[Data extracted from a collection]

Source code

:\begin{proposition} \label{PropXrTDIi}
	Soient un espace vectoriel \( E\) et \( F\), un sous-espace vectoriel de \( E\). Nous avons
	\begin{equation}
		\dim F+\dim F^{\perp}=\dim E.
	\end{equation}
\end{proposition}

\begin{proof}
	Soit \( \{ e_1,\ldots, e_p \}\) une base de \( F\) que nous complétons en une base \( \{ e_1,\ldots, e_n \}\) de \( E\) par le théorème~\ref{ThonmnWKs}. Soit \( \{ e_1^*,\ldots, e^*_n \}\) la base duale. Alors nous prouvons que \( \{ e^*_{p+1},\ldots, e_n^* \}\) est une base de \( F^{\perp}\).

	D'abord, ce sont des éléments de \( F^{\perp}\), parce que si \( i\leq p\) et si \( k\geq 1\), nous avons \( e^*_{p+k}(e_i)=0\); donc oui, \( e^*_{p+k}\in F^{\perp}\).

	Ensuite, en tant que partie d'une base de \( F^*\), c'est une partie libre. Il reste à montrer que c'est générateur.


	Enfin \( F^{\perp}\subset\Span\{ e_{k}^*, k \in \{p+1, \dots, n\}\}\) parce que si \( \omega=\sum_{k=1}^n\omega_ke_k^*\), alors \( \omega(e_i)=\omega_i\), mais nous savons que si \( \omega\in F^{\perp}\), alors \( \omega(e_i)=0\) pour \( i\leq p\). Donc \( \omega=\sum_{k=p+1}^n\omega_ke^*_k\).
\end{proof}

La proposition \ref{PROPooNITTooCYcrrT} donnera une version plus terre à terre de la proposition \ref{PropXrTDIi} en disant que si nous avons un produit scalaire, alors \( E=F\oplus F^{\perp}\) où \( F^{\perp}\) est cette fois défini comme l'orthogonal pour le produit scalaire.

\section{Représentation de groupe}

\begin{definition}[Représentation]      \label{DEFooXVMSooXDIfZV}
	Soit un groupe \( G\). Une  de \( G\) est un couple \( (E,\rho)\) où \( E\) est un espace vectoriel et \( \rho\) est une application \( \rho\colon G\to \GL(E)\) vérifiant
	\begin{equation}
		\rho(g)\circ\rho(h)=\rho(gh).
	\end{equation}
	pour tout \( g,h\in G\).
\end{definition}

WHAT YOU SHOULD DO |
Your answer should consist of all lines above that include the string "label".

RESULT OF THIS EXERCISE |
:\begin{proposition} \label{PropXrTDIi}
\begin{definition}[Représentation]      \label{DEFooXVMSooXDIfZV}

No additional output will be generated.